You can also view the financial balance in the Company > Balance tab. In this report, the system groups the company’s funds by different currencies and shows the total amount in the main currency across all accounts. The Balance report displays the company’s Assets, Liabilities, and Equity status, providing a detailed understanding of the financial position.

Assets = Liabilities + Equity

This means that everything a business owns (assets) is funded either through debt (liabilities) or through owner contributions and earned profits (equity).

Assets

These are all the things the company owns: cash and bank accounts, current inventory, equipment, real estate, etc.
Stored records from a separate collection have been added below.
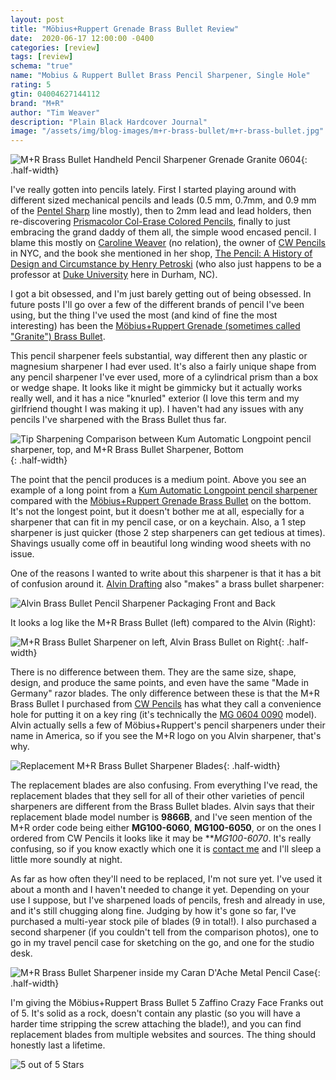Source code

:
 ```yaml
---
layout: post
title: "Möbius+Ruppert Grenade Brass Bullet Review"
date:  2020-06-17 12:00:00 -0400
categories: [review]
tags: [review]
schema: "true"
name: "Mobius & Ruppert Bullet Brass Pencil Sharpener, Single Hole"
rating: 5
gtin: 04004627144112
brand: "M+R"
author: "Tim Weaver"
description: "Plain Black Hardcover Journal"
image: "/assets/img/blog-images/m+r-brass-bullet/m+r-brass-bullet.jpg"
---
```


![M+R Brass Bullet Handheld Pencil Sharpener Grenade Granite 0604 ](/assets/img/blog-images/m+r-brass-bullet/m+r-brass-bullet.jpg){: .half-width}

I've really gotten into pencils lately.  First I started playing around with different sized mechanical pencils and leads (0.5 mm, 0.7mm, and 0.9 mm of the [Pentel Sharp](https://www.pentel.com/products/sharp-mechanical-drafting-pencil) line mostly), then to 2mm lead and lead holders, then re-discovering [Prismacolor Col-Erase Colored Pencils](https://www.prismacolor.com/colored-pencils/premier-colored-pencils/premier-col-erase-colored-pencils/PCPremierCol-EraseColoredPencils), finally to just embracing the grand daddy of them all, the simple wood encased pencil.  I blame this mostly on [Caroline Weaver](https://twitter.com/cwpencils?lang=en) (no relation), the owner of [CW Pencils](https://cwpencils.com/) in NYC, and the book she mentioned in her shop, [The Pencil: A History of Design and Circumstance by Henry Petroski](https://cwpencils.com/collections/books/products/the-pencil-a-history-of-design-and-circumstance-by-henry-petroski) (who also just happens to be a professor at [Duke University](https://duke.edu/) here in Durham, NC).

I got a bit obsessed, and I'm just barely getting out of being obsessed. In future posts I'll go over a few of the different brands of pencil I've been using, but the thing I've used the most (and kind of fine the most interesting) has been the [Möbius+Ruppert Grenade (sometimes called "Granite") Brass Bullet](https://cwpencils.com/collections/sharpeners/products/bullet-sharpener).  

<!--more-->

This pencil sharpener feels substantial, way different then any plastic or magnesium sharpener I had ever used.  It's also a fairly unique shape from any pencil sharpener I've ever used, more of a cylindrical prism than a box or wedge shape.  It looks like it might be gimmicky but it actually works really well, and it has a nice "knurled" exterior (I love this term and my girlfriend thought I was making it up).  I haven't had any issues with any pencils I've sharpened with the Brass Bullet thus far.

![Tip Sharpening Comparison between Kum Automatic Longpoint pencil sharpener, top, and M+R Brass Bullet Sharpener, Bottom](/assets/img/blog-images/m+r-brass-bullet/tip-comparrison.jpg){: .half-width}

The point that the pencil produces is a medium point. Above you see an example of a long point from a [Kum Automatic Longpoint pencil sharpener](https://cwpencils.com/collections/kum/products/automatic-long-point-sharpener) compared with the [Möbius+Ruppert Grenade Brass Bullet](https://cwpencils.com/collections/sharpeners/products/bullet-sharpener) on the bottom. It's not the longest point, but it doesn't bother me at all, especially for a sharpener that can fit in my pencil case, or on a keychain.  Also, a 1 step sharpener is just quicker (those 2 step sharpeners can get tedious at times). Shavings usually come off in beautiful long winding wood sheets with no issue.


One of the reasons I wanted to write about this sharpener is that it has a bit of confusion around it.  [Alvin Drafting](http://www.alvindrafting.com/) also "makes" a brass bullet sharpener:

![Alvin Brass Bullet Pencil Sharpener Packaging Front and Back](/assets/img/blog-images/m+r-brass-bullet/alvin-packaging.jpg)

It looks a log like the M+R Brass Bullet (left) compared to the Alvin (Right):

![M+R Brass Bullet Sharpener on left, Alvin Brass Bullet on Right](/assets/img/blog-images/m+r-brass-bullet/sharpener-compare.jpg){: .half-width}

There is no difference between them.  They are the same size, shape, design, and produce the same points, and even have the same "Made in Germany" razor blades.  The only difference between these is that the M+R Brass Bullet I purchased from [CW Pencils](https://cwpencils.com/) has what they call a convenience hole for putting it on a key ring (it's technically the [MG 0604 0090](https://cwpencils.com/collections/mobius-ruppert/products/bullet-sharpener-with-convenience-hole) model).  Alvin actually sells a few of Möbius+Ruppert's pencil sharpeners under their name in America, so if you see the M+R logo on you Alvin sharpener, that's why.

![Replacement M+R Brass Bullet Sharpener Blades](/assets/img/blog-images/m+r-brass-bullet/replacement-blades.jpg){: .half-width}

The replacement blades are also confusing.  From everything I've read, the replacement blades that they sell for all of their other varieties of pencil sharpeners are different from the Brass Bullet blades.  Alvin says that their replacement blade model number is **9866B**, and I've seen mention of the M+R order code being either **MG100-6060**, **MG100-6050**, or on the ones I ordered from CW Pencils it looks like it may be ***MG100-6070*.  It's really confusing, so if you know exactly which one it is [contact me](mailto:timoweaver@gmail.com) and I'll sleep a little more soundly at night.

As far as how often they'll need to be replaced, I'm not sure yet.  I've used it about a month and I haven't needed to change it yet.  Depending on your use I suppose, but I've sharpened loads of pencils, fresh and already in use, and it's still chugging along fine.  Judging by how it's gone so far, I've purchased a multi-year stock pile of blades (9 in total!).  I also purchased a second sharpener (if you couldn't tell from the comparison photos), one to go in my travel pencil case for sketching on the go, and one for the studio desk.

![M+R Brass Bullet Sharpener inside my Caran D'Ache Metal Pencil Case](/assets/img/blog-images/m+r-brass-bullet/pencil-case.jpg){: .half-width}

I'm giving the Möbius+Ruppert Brass Bullet 5 Zaffino Crazy Face Franks out of 5.  It's solid as a rock, doesn't contain any plastic (so you will have a harder time stripping the screw attaching the blade!), and you can find replacement blades from multiple websites and sources.  The thing should honestly last a lifetime.

![5 out of 5 Stars](/assets/img/blog-images/zaffino-scale-5-star.jpg)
In the list, assets are organized by how easily they can be converted into cash — from the quickest (cash) to the slowest (e.g., real estate).

Liabilities

These are the company’s debts: bills to be paid, loans, or other financial obligations. They are listed in order of repayment terms — from the shortest (current liabilities) to the longest (long-term loans).

Equity

This is the portion of the business that belongs to its owners. Equity can include money invested by the owners, earned profits, as well as common stock or other forms of investment.

The rules for preparing the balance sheet are as follows:

• All assets must be recorded on the debit side.

• All liabilities must be recorded on the credit side.

• All revenues or profits must be recorded on the credit side.

• All expenses must be recorded on the debit side.

Negative values are indicated in parentheses.

The sum of Assets and Liabilities should match.

Based on the Chart of Accounts, the system automates and creates all journal entries independently using the P&L accounts.

Therefore, it is essential to first check whether the Chart of Accounts is filled in.

The system allows you to use the accounts you are already using or apply the recommended Chart of Accounts from ITFin.